Segment Start: SOURCE DATA

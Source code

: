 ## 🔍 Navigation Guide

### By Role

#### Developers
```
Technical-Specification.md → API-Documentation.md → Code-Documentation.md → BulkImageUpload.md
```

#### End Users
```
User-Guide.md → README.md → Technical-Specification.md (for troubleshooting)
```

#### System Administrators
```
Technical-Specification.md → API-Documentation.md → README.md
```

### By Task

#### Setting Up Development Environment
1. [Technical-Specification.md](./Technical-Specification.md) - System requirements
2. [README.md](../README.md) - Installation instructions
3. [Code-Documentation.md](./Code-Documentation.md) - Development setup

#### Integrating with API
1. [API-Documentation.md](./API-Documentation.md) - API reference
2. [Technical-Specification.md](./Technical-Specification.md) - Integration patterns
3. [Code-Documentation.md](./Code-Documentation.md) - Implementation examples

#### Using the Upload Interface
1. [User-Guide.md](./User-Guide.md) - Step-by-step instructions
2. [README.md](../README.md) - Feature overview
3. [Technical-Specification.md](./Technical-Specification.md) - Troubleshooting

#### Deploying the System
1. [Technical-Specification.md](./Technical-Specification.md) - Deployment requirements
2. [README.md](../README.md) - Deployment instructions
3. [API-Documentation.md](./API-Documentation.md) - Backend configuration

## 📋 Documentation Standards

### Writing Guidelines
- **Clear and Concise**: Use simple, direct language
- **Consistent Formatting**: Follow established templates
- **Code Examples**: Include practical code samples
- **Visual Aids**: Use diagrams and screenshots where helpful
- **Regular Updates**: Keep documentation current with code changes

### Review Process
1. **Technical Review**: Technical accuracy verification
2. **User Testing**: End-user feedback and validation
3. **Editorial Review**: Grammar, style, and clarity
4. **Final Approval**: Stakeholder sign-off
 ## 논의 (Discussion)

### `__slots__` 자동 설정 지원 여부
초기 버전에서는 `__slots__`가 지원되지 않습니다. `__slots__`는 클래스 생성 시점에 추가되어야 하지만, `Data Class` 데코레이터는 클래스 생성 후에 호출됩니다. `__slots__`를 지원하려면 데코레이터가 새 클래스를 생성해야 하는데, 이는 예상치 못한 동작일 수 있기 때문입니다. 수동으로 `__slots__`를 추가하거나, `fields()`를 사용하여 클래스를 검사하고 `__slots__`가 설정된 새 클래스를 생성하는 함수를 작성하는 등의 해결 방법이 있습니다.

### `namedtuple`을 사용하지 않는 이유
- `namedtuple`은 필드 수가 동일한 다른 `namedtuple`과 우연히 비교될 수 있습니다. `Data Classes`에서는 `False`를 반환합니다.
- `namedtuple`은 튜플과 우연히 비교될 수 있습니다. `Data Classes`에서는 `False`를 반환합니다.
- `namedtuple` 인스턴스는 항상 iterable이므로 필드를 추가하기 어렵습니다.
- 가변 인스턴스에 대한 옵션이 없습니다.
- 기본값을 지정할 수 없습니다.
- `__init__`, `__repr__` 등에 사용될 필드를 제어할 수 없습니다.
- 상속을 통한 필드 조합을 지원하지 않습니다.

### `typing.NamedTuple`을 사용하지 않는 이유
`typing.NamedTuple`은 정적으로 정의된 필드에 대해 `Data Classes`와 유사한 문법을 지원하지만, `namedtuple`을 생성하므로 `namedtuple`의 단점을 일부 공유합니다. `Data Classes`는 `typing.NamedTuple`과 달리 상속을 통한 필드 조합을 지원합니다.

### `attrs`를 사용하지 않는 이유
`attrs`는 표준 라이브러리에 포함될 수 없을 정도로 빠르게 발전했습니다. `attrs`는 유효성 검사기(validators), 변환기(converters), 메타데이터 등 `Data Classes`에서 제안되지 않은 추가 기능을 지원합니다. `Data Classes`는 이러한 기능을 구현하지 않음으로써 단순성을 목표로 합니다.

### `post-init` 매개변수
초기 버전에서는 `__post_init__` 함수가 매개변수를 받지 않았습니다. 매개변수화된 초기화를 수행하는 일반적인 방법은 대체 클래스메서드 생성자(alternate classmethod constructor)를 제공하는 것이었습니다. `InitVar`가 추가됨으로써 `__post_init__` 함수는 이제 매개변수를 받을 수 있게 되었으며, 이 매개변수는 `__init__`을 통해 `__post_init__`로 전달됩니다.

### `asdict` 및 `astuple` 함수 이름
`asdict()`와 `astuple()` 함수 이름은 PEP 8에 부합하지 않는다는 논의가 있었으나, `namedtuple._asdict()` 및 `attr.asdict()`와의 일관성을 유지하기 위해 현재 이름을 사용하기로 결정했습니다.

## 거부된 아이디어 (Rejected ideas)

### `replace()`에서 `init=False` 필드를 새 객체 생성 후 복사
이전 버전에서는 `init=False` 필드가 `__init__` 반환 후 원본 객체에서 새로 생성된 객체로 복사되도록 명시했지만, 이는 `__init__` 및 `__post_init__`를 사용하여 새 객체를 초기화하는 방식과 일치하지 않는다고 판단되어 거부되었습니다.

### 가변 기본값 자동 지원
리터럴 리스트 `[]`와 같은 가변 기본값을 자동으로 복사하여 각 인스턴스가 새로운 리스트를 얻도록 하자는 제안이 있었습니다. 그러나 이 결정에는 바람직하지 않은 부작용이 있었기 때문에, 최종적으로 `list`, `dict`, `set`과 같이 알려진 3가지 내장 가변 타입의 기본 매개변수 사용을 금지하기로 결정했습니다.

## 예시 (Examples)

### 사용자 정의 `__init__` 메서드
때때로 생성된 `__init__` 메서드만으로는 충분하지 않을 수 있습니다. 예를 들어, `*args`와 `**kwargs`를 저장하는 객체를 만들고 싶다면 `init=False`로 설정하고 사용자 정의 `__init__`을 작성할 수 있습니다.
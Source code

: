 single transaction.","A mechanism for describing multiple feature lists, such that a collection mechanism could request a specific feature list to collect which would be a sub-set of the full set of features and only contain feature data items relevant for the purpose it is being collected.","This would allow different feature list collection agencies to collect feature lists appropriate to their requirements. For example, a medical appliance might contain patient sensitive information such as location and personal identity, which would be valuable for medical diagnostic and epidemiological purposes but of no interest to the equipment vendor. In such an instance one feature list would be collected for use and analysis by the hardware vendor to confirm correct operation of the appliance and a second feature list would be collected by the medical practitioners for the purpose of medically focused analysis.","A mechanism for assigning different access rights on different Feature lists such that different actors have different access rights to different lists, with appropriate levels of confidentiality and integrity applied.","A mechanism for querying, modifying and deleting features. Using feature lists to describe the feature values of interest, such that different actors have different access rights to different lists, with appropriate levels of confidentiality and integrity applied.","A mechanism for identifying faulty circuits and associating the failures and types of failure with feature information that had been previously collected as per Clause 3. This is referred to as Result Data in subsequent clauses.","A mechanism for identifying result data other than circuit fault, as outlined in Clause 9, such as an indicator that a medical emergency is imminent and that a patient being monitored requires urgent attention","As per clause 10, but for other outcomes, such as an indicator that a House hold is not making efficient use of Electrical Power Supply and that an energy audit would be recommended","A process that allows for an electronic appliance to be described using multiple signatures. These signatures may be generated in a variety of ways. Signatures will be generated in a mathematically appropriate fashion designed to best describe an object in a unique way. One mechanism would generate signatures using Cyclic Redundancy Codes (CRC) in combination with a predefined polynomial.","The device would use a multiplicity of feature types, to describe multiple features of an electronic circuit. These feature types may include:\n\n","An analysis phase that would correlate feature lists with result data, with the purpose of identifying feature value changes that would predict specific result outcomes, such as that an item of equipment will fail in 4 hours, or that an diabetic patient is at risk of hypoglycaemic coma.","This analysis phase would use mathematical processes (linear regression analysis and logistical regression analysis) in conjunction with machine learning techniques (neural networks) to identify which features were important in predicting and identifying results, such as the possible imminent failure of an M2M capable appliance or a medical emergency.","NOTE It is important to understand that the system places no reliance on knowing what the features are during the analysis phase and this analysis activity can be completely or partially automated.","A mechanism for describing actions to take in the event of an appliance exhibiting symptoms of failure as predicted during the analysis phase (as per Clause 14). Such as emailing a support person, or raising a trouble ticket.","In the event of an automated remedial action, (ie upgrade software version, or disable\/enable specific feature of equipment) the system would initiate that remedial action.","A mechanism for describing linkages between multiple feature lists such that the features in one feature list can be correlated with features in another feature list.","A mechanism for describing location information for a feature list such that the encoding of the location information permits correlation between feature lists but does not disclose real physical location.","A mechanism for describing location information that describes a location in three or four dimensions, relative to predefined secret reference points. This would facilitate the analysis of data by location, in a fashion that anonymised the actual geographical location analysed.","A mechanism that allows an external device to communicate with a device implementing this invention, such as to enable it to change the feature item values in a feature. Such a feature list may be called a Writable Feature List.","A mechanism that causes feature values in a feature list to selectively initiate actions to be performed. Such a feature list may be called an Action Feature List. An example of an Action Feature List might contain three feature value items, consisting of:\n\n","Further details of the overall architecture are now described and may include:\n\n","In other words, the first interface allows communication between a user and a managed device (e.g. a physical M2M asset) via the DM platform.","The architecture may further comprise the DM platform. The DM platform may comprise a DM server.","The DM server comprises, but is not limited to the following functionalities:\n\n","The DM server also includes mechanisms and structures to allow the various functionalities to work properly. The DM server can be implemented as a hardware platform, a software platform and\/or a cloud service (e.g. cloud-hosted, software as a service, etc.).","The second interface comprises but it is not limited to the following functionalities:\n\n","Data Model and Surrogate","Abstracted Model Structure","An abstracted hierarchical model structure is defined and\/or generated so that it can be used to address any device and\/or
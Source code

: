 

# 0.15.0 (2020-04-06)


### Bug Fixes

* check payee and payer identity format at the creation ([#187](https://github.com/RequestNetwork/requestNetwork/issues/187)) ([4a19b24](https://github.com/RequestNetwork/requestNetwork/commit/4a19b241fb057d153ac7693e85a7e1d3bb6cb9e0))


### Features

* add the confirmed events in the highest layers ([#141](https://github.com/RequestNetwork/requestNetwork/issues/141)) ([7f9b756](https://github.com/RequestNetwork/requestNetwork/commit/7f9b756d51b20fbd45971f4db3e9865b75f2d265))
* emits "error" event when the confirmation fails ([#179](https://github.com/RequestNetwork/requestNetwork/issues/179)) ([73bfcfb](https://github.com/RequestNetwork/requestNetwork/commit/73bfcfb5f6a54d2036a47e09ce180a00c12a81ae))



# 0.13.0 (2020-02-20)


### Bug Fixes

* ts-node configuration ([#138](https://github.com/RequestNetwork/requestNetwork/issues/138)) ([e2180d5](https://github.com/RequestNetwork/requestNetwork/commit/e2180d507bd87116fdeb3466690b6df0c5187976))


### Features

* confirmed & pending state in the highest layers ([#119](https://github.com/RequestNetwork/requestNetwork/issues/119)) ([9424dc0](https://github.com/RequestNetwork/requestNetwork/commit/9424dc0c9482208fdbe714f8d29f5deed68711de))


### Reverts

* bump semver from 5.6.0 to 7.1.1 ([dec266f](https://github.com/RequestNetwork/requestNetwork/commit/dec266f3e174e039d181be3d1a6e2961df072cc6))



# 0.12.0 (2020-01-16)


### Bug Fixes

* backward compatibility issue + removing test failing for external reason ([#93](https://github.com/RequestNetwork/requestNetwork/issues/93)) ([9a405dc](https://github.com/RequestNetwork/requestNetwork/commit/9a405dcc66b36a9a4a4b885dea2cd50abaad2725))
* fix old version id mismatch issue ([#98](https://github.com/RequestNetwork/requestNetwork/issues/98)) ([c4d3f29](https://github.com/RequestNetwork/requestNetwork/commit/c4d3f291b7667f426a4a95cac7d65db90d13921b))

Segment End: SOURCE DATA

### [HOW TO COMPLETE THIS TASK]
Output exactly the leading lines of the data, up to and including the line marked by "자동 설정 지원 여부".

### [EXERCISE RESULT]
Source code

: ## 🔍 Navigation Guide

### By Role

#### Developers
```
Technical-Specification.md → API-Documentation.md → Code-Documentation.md → BulkImageUpload.md
```

#### End Users
```
User-Guide.md → README.md → Technical-Specification.md (for troubleshooting)
```

#### System Administrators
```
Technical-Specification.md → API-Documentation.md → README.md
```

### By Task

#### Setting Up Development Environment
1. [Technical-Specification.md](./Technical-Specification.md) - System requirements
2. [README.md](../README.md) - Installation instructions
3. [Code-Documentation.md](./Code-Documentation.md) - Development setup

#### Integrating with API
1. [API-Documentation.md](./API-Documentation.md) - API reference
2. [Technical-Specification.md](./Technical-Specification.md) - Integration patterns
3. [Code-Documentation.md](./Code-Documentation.md) - Implementation examples

#### Using the Upload Interface
1. [User-Guide.md](./User-Guide.md) - Step-by-step instructions
2. [README.md](../README.md) - Feature overview
3. [Technical-Specification.md](./Technical-Specification.md) - Troubleshooting

#### Deploying the System
1. [Technical-Specification.md](./Technical-Specification.md) - Deployment requirements
2. [README.md](../README.md) - Deployment instructions
3. [API-Documentation.md](./API-Documentation.md) - Backend configuration

## 📋 Documentation Standards

### Writing Guidelines
- **Clear and Concise**: Use simple, direct language
- **Consistent Formatting**: Follow established templates
- **Code Examples**: Include practical code samples
- **Visual Aids**: Use diagrams and screenshots where helpful
- **Regular Updates**: Keep documentation current with code changes

### Review Process
1. **Technical Review**: Technical accuracy verification
2. **User Testing**: End-user feedback and validation
3. **Editorial Review**: Grammar, style, and clarity
4. **Final Approval**: Stakeholder sign-off
 ## 논의 (Discussion)

### `__slots__` 자동 설정 지원 여부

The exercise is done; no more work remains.